Pull every line with "bullet" from the data below and copy it.

=====

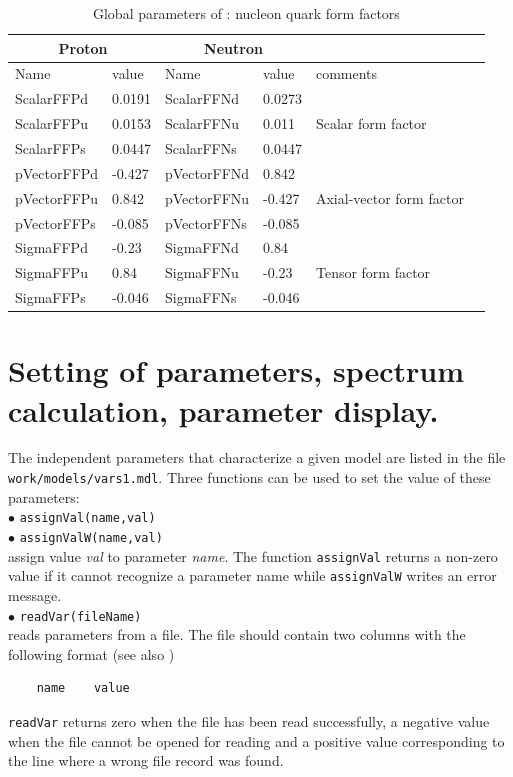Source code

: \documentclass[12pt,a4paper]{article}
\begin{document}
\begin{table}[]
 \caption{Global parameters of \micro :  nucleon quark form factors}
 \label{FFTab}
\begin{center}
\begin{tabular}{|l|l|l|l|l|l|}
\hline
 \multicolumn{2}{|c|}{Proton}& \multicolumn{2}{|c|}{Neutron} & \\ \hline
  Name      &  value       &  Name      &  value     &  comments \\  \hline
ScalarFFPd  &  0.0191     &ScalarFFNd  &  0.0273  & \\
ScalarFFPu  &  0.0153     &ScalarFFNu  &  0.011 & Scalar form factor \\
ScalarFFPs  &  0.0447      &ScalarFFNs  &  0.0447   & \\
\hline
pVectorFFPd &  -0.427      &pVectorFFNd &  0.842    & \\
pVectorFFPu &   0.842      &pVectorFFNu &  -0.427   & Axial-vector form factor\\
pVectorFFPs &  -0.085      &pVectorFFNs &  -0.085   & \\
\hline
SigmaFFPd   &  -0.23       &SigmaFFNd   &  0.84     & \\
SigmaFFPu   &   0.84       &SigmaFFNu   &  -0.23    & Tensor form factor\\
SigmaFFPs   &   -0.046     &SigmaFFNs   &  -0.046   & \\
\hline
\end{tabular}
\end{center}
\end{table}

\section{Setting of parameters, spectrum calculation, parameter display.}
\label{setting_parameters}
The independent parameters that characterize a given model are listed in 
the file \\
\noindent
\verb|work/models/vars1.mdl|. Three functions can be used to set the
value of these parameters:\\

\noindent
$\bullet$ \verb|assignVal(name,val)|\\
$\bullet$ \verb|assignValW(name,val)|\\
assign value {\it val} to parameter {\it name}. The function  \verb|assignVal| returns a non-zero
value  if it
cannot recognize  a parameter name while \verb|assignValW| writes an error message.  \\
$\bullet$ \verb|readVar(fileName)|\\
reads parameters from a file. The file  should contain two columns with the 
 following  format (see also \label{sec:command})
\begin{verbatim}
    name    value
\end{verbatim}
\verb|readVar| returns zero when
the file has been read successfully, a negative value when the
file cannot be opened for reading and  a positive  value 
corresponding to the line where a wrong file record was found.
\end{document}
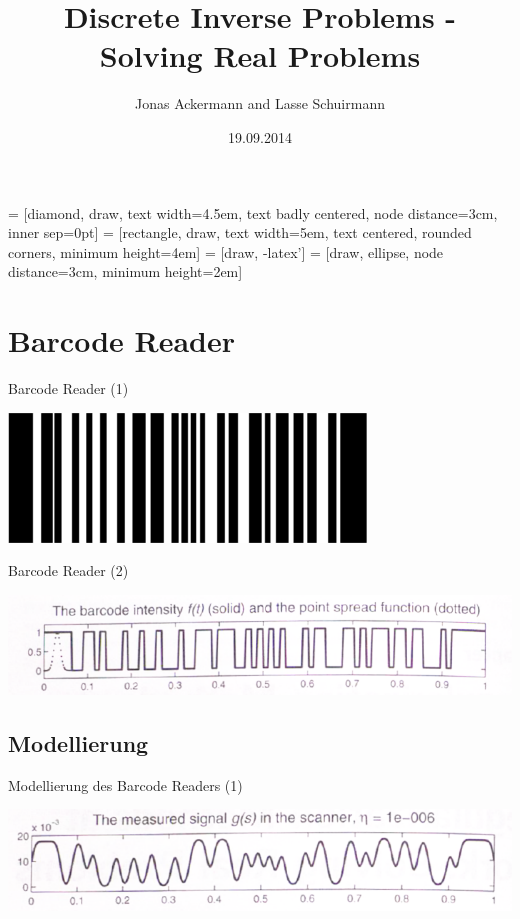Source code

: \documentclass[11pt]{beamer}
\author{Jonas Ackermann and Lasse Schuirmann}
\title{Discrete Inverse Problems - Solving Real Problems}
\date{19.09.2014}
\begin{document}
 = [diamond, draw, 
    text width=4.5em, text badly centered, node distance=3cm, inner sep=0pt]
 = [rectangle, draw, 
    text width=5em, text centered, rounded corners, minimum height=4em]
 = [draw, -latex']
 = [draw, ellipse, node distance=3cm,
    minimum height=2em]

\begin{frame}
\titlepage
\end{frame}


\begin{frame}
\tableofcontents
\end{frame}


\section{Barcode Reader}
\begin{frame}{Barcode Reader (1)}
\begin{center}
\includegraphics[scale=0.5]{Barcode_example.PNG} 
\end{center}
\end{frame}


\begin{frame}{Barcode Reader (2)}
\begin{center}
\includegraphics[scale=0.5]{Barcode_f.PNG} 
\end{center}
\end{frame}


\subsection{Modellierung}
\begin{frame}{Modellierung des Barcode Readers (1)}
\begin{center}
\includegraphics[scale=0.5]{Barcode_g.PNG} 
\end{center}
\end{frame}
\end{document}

=====

# ANSWER TO THE EXERCISE:
$\bullet$ \verb|assignVal(name,val)|\\
$\bullet$ \verb|assignValW(name,val)|\\
$\bullet$ \verb|readVar(fileName)|\\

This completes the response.